“No, no, I’ll be fine,” Savannah assured. She needed to set aside time with him away from prying eyes. Jo really was too nice for her own good sometimes. “Now go, I don’t want to keep you.”
“Okay, okay,” Jo minded, still glancing back reluctantly before the office door closed shut.
Savannah let out a small breath as Jo loaded herself into a car with Nick and they took off down the street.
She allowed herself a moment to collect her thoughts before standing. As she stepped back from the computer desk, the back room door swung open. “Are they gone?” Dan’s voice whispered.
“Yeah, but Tom’s still in the garage,” Savannah replied quietly.
They listened in silence to the muffled sounds of auto machinery and the tiny signal of some classic rock song playing in the garage. Dan nodded. “This is the closest to alone we’ll get.” He limped over and, without warning, threw a large cordial arm over Savannah’s shoulder.
“Now can you tell me what the hell is going on?” he asked, pulling her into a strong hug.
Chapter Sixteen
Savannah tried not to stiffen in Dan’s embrace. The Northern Wind wasn’t keen on physical contact, and she wasn’t honestly all that close to Dan either, so the sudden contact surprised her. “It’s kind of a long story,” she began.
Dan finally pulled away, eyes cautious. “I don’t think we have time for a long tale.” He grinned. “But you got out! That’s good, at least.” He looked around. “Only you though? Did Nick and Tom offer to protect you or something? Are anymore of the Northern Wind coming?”

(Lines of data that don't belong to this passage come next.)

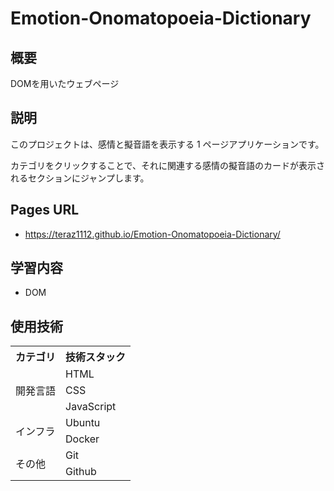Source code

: # Emotion-Onomatopoeia-Dictionary


## 概要
DOMを用いたウェブページ

## 説明
このプロジェクトは、感情と擬音語を表示する 1 ページアプリケーションです。

カテゴリをクリックすることで、それに関連する感情の擬音語のカードが表示されるセクションにジャンプします。

## Pages URL
- https://teraz1112.github.io/Emotion-Onomatopoeia-Dictionary/

## 学習内容
- DOM

## 使用技術
<table>
<tr>
  <th>カテゴリ</th>
  <th>技術スタック</th>
</tr>
<tr>
  <td rowspan=3>開発言語</td>
  <td>HTML</td>
</tr>
<tr>
  <td>CSS</td>
</tr>
<tr>
  <td>JavaScript</td>
</tr>
<tr>
  <td rowspan=2>インフラ</td>
  <td>Ubuntu</td>
</tr>
<tr>
  <td>Docker</td>
</tr>
<tr>
  <td rowspan=2>その他</td>
  <td>Git</td>
</tr>
<tr>
  <td>Github</td>
</tr>
</table>
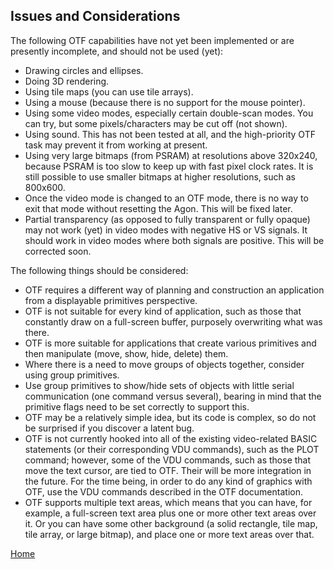 ## Issues and Considerations

The following OTF capabilities have not yet been implemented or are presently incomplete, and should not be used (yet):

* Drawing circles and ellipses.
* Doing 3D rendering.
* Using tile maps (you can use tile arrays).
* Using a mouse (because there is no support for the mouse pointer).
* Using some video modes, especially certain double-scan modes. You can try, but some pixels/characters may be cut off (not shown).
* Using sound. This has not been tested at all, and the high-priority OTF task may prevent it from working at present.
* Using very large bitmaps (from PSRAM) at resolutions above 320x240, because PSRAM is too slow to keep up with fast pixel clock rates. It is still possible to use smaller bitmaps at higher resolutions, such as 800x600.
* Once the video mode is changed to an OTF mode, there is no way to exit that mode without resetting the Agon. This will be fixed later.
* Partial transparency (as opposed to fully transparent or fully opaque) may not work (yet) in video modes with negative HS or VS signals. It should work in video modes where both signals are positive. This will be corrected soon.

The following things should be considered:

* OTF requires a different way of planning and construction an application from a displayable primitives perspective.
* OTF is not suitable for every kind of application, such as those that constantly draw on a full-screen buffer, purposely overwriting what was there.
* OTF is more suitable for applications that create various primitives and then manipulate (move, show, hide, delete) them.
* Where there is a need to move groups of objects together, consider using group primitives.
* Use group primitives to show/hide sets of objects with little serial communication (one command versus several), bearing in mind that the primitive flags need to be set correctly to support this.
* OTF may be a relatively simple idea, but its code is complex, so do not be surprised if you discover a latent bug.
* OTF is not currently hooked into all of the existing video-related BASIC statements (or their corresponding VDU commands), such as the PLOT command; however, some of the VDU commands, such as those that move the text cursor, are tied to OTF. Their will be more integration in the future. For the time being, in order to do any kind of graphics with OTF, use the VDU commands described in the OTF documentation.
* OTF supports multiple text areas, which means that you can have, for example, a full-screen text area plus one or more other text areas over it. Or you can have some other background (a solid rectangle, tile map, tile array, or large bitmap), and place one or more text areas over that.

[Home](otf_mode.md)
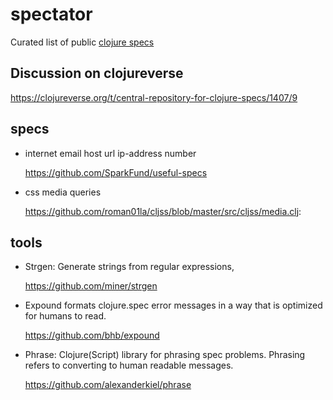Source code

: # spectator
Curated list of public [clojure specs](https://clojure.org/about/spec)


## Discussion on clojureverse 
https://clojureverse.org/t/central-repository-for-clojure-specs/1407/9

## specs

- internet email host url ip-address number 
  
  https://github.com/SparkFund/useful-specs
  
- css media queries
  
  https://github.com/roman01la/cljss/blob/master/src/cljss/media.clj: 

## tools

- Strgen: Generate strings from regular expressions,

  https://github.com/miner/strgen
  
- Expound formats clojure.spec error messages in a way that is optimized for humans to read.

  https://github.com/bhb/expound
  
- Phrase: Clojure(Script) library for phrasing spec problems. Phrasing refers to converting to human readable messages.

  https://github.com/alexanderkiel/phrase
  
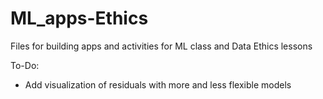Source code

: # ML_apps-Ethics
Files for building apps and activities for ML class and Data Ethics lessons

To-Do:
- Add visualization of residuals with more and less flexible models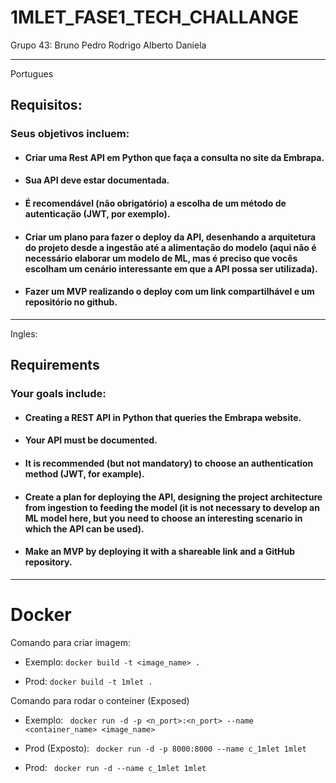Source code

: # 1MLET_FASE1_TECH_CHALLANGE

Grupo 43:
Bruno
Pedro
Rodrigo
Alberto
Daniela

<hr>
Portugues

## Requisitos:

### Seus objetivos incluem:
* #### Criar uma Rest API em Python que faça a consulta no site da Embrapa.
* #### Sua API deve estar documentada.
* #### É recomendável (não obrigatório) a escolha de um método de autenticação (JWT, por exemplo).
* #### Criar um plano para fazer o deploy da API, desenhando a arquitetura do projeto desde a ingestão até a alimentação do modelo (aqui não é necessário elaborar um modelo de ML, mas é preciso que vocês escolham um cenário interessante em que a API possa ser utilizada).
* #### Fazer um MVP realizando o deploy com um link compartilhável e um repositório no github.

<hr>

Ingles:

## Requirements

### Your goals include:
* #### Creating a REST API in Python that queries the Embrapa website.
* #### Your API must be documented.
* #### It is recommended (but not mandatory) to choose an authentication method (JWT, for example).
* #### Create a plan for deploying the API, designing the project architecture from ingestion to feeding the model (it is not necessary to develop an ML model here, but you need to choose an interesting scenario in which the API can be used).
* #### Make an MVP by deploying it with a shareable link and a GitHub repository.


<hr>

# Docker

Comando para criar imagem: 
- Exemplo: `docker build -t <image_name> .`


- Prod: `docker build -t 1mlet .`


Comando para rodar o conteiner (Exposed)
- Exemplo: ` docker run -d -p <n_port>:<n_port> --name <container_name> <image_name>`


- Prod (Exposto): ` docker run -d -p 8000:8000 --name c_1mlet 1mlet`
- Prod: ` docker run -d --name c_1mlet 1mlet`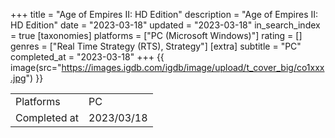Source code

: +++
title = "Age of Empires II: HD Edition"
description = "Age of Empires II: HD Edition"
date = "2023-03-18"
updated = "2023-03-18"
in_search_index = true
[taxonomies]
platforms = ["PC (Microsoft Windows)"]
rating = []
genres = ["Real Time Strategy (RTS), Strategy"]
[extra]
subtitle = "PC"
completed_at = "2023-03-18"
+++
{{ image(src="https://images.igdb.com/igdb/image/upload/t_cover_big/co1xxx.jpg") }}

|              |            |
| ------------ | ---------- |
| Platforms    | PC |
| Completed at | 2023/03/18 |

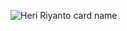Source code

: ![Heri Riyanto card name](https://cardivo.vercel.app/api?name=Heri%20Riyanto&description=Hi,%20i%27m%20a%20front%20end%20web%20developer%20Nice%20to%20meet%20you%20%&image=https://avatars.githubusercontent.com/u/170798549?v=4&backgroundColor=%23ecf0f1&instagram=heri.riynt&linkedin=Heri%20Riyanto&github=auryncode&pattern=rose&colorPattern=%23eaeaea)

Savannah held up her hands. “Whoa, whoa. Calm down.” Savannah gave Dan a perplexed stare. The stoic second that she remembered was nearly as fearsome as Lucas himself. Tall and brutish and willing to follow any order with extreme prejudice. This new Dan that hugged and asked way too many questions was too different for her to process.

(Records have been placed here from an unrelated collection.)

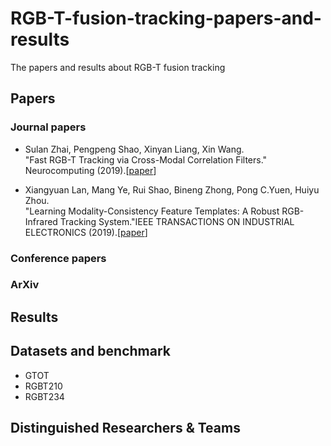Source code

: # RGB-T-fusion-tracking-papers-and-results
The papers and results about RGB-T fusion tracking

## Papers
### Journal papers
- Sulan Zhai, Pengpeng Shao, Xinyan Liang, Xin Wang.  
"Fast RGB-T Tracking via Cross-Modal Correlation Filters." Neurocomputing (2019).[[paper](https://www.sciencedirect.com/science/article/pii/S0925231219300347)]

- Xiangyuan Lan, Mang Ye, Rui Shao, Bineng Zhong, Pong C.Yuen, Huiyu Zhou.  
  "Learning Modality-Consistency Feature Templates: A Robust RGB-Infrared Tracking System."IEEE TRANSACTIONS ON INDUSTRIAL ELECTRONICS (2019).[[paper](https://ieeexplore.ieee.org/document/8643077)]
### Conference papers

### ArXiv


## Results


## Datasets and benchmark
- GTOT
- RGBT210
- RGBT234

## Distinguished Researchers & Teams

“What’s gotten into you?” she asked, remembering at the last second that he was the ex-second of a cruel leader and that she might want to police her tone a bit better. “If you don’t mind answering,” she hastily tacked onto the end.

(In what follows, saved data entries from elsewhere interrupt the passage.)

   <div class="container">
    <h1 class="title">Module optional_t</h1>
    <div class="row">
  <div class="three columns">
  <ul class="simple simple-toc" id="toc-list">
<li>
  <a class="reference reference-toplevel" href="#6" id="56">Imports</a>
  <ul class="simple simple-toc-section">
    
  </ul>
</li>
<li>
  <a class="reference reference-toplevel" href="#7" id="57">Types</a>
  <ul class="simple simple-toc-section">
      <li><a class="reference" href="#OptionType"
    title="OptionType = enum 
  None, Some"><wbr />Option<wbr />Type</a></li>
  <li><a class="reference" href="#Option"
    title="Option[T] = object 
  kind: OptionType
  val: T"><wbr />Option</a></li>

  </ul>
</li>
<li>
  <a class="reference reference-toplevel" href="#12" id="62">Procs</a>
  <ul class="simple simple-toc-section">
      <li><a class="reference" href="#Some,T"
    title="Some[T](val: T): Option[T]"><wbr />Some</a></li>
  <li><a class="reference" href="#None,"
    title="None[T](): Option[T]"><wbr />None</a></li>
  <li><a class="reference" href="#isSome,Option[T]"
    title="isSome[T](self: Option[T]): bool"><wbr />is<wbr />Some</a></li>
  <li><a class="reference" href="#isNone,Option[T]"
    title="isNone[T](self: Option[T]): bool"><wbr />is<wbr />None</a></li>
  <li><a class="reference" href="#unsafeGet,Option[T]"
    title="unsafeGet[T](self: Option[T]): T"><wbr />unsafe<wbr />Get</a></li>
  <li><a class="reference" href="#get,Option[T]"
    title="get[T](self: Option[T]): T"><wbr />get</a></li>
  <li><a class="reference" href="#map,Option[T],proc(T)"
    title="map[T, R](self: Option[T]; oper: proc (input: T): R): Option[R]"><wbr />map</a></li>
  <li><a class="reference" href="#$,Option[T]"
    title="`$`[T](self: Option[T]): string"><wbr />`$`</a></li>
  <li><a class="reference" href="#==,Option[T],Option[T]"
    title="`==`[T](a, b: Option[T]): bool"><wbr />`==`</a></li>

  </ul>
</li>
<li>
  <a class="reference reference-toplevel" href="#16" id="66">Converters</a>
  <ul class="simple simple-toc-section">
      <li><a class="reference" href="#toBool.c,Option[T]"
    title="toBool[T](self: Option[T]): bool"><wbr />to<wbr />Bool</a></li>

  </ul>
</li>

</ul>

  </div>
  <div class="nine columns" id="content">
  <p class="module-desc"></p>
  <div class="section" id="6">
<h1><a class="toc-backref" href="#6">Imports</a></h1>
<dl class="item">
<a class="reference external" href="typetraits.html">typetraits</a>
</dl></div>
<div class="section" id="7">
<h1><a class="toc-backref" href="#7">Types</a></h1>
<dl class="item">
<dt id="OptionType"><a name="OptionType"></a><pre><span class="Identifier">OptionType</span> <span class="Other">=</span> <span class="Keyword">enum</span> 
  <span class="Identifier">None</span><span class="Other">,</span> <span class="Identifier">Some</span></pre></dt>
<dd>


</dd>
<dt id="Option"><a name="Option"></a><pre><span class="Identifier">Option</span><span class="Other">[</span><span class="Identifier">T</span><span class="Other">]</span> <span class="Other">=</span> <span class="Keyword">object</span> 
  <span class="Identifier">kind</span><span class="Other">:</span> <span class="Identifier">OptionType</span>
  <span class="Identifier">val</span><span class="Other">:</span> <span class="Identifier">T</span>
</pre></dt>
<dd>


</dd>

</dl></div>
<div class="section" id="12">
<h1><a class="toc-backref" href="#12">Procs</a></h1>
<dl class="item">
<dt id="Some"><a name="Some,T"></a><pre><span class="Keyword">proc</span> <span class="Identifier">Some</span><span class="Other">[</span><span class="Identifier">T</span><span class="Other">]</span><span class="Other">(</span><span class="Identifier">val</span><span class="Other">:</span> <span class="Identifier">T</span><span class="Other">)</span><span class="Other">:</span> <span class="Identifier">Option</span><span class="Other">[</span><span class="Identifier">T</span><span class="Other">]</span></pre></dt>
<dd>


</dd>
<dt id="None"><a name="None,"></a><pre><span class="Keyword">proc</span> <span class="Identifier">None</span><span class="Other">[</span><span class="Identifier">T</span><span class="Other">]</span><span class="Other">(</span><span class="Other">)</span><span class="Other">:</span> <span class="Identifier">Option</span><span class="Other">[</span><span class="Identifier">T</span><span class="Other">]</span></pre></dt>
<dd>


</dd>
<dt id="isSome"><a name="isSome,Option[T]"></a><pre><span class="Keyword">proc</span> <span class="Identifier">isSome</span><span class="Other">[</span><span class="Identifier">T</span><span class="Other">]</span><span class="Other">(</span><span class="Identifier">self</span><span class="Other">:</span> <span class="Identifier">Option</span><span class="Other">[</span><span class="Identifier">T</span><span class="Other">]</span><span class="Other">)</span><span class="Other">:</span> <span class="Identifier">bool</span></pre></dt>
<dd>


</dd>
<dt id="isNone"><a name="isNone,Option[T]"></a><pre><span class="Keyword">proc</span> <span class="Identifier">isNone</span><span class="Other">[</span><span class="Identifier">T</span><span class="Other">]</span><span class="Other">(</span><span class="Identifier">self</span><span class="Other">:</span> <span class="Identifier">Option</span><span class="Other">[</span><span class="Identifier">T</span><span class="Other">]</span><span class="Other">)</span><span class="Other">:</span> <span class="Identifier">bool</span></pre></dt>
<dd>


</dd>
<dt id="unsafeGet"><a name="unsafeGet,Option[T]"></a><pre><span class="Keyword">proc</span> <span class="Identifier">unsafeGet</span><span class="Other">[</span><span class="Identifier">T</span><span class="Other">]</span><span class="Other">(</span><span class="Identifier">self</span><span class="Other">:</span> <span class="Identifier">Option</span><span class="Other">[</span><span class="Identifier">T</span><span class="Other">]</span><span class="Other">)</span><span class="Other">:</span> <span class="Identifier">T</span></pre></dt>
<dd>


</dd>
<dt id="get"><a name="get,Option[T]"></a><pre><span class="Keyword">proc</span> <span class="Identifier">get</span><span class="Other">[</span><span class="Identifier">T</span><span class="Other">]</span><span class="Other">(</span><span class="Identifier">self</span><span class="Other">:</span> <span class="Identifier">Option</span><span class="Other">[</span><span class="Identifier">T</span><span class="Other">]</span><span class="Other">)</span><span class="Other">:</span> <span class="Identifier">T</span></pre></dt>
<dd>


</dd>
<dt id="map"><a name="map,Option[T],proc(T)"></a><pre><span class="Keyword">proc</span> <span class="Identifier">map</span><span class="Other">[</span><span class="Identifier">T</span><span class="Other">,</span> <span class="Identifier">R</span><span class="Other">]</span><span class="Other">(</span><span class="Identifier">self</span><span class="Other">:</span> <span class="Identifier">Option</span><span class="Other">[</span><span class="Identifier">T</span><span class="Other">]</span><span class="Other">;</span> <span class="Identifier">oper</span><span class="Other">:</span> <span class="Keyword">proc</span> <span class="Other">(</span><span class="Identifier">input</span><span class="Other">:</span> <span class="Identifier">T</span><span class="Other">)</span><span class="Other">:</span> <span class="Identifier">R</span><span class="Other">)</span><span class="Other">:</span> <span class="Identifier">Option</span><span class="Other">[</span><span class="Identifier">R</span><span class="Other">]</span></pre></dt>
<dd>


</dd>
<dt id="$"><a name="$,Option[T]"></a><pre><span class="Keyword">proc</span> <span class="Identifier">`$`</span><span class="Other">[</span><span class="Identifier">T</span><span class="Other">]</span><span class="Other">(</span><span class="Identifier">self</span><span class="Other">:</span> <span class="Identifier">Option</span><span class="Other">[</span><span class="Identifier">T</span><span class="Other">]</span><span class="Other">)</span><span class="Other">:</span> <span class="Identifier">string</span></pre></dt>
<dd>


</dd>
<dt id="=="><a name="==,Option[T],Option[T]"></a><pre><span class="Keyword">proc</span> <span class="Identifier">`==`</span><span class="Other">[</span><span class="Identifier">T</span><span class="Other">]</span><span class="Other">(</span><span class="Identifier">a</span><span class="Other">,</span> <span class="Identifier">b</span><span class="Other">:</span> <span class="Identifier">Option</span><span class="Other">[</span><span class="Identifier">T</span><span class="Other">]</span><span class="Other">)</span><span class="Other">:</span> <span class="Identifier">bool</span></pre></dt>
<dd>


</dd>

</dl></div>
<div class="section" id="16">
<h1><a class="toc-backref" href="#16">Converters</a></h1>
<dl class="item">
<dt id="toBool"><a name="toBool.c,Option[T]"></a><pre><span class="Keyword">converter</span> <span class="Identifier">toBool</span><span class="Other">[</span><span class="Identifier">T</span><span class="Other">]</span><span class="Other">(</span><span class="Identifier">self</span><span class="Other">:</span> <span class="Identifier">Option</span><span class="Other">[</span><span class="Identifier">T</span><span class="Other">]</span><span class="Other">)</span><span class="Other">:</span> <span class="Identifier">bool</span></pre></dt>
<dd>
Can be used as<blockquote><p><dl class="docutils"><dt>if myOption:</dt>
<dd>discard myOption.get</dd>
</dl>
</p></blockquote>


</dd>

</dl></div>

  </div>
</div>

Dan only looked confused. “Just happy to see another of the Northern Wind safe,” Dan answered simply.
Savannah didn’t reply, and Dan’s eyes widened slightly in comprehension. “Oh. I know you’re probably not used to seeing me like… this.” He shrugged. “I’m just good at what I do. I become whatever my leader needs me to be. Lucas needed someone large and intimidating and built like a Mack truck to play shield behind. I needed a pack to belong in. So…” He let the sentence trail off.
“And what are you now?” Savannah asked. “Is whatever you are right now—is it something that Nick or Tom needs?”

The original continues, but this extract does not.